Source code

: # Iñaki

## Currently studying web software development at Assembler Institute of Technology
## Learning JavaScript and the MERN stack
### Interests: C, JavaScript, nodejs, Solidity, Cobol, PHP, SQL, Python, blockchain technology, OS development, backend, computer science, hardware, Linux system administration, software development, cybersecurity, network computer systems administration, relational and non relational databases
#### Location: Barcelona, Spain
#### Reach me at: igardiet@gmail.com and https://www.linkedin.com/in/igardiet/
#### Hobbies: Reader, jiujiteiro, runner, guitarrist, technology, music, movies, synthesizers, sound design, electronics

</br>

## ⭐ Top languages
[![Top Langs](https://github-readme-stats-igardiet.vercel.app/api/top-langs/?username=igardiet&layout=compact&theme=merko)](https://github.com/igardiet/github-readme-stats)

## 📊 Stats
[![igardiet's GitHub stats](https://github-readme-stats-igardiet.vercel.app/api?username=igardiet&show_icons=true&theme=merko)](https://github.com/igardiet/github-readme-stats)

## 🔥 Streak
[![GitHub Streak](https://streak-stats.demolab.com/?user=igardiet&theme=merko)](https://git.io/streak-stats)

******************************

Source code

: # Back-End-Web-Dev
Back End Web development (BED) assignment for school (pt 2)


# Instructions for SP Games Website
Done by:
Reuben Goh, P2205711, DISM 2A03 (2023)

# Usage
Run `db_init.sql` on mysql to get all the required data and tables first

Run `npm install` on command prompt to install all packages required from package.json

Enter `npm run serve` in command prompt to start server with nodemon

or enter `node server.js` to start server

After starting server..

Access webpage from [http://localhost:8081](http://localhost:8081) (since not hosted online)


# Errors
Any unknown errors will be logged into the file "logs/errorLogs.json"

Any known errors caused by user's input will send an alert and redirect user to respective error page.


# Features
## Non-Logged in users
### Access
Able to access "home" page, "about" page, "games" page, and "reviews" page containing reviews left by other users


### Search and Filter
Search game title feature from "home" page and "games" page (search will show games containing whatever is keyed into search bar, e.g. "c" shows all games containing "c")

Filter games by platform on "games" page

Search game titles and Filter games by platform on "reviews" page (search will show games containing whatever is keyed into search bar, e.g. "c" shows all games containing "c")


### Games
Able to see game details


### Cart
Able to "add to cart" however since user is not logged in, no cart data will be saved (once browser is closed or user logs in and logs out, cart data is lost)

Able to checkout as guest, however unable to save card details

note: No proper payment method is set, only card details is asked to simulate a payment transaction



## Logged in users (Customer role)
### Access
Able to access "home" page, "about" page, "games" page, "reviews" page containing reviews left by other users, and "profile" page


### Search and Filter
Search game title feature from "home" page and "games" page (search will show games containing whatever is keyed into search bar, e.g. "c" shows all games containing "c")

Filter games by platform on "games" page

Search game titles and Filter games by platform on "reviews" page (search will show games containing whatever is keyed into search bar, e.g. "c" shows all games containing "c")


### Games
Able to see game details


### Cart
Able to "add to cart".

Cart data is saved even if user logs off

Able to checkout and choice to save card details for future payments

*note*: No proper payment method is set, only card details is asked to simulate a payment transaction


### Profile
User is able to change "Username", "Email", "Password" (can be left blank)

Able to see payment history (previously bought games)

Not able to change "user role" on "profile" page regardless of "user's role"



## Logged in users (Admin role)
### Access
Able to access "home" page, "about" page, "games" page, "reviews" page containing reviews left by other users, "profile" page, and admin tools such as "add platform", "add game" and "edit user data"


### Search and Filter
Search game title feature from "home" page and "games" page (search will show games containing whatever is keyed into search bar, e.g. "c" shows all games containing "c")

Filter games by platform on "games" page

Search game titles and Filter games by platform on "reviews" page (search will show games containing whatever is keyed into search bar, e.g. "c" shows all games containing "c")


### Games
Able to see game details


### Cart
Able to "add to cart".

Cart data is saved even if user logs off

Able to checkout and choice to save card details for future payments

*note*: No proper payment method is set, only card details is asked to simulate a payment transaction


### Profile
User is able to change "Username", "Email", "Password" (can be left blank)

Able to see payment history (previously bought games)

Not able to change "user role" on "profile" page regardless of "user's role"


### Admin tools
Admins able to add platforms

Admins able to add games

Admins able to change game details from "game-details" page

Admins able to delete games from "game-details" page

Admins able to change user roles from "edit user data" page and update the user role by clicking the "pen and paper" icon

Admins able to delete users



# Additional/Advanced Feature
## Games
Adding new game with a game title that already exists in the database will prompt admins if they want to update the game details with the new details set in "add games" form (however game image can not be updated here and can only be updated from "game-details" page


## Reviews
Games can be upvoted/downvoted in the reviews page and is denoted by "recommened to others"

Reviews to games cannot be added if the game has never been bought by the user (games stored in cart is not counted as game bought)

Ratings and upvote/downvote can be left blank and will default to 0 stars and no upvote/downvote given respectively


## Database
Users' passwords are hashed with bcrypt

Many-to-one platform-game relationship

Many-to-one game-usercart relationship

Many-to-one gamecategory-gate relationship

******************************

TASK DIRECTIONS: Scan the material above for lines that contain the string "Many", and copy each such line.

TASK RESPONSE:
Many-to-one platform-game relationship
Many-to-one game-usercart relationship
Many-to-one gamecategory-gate relationship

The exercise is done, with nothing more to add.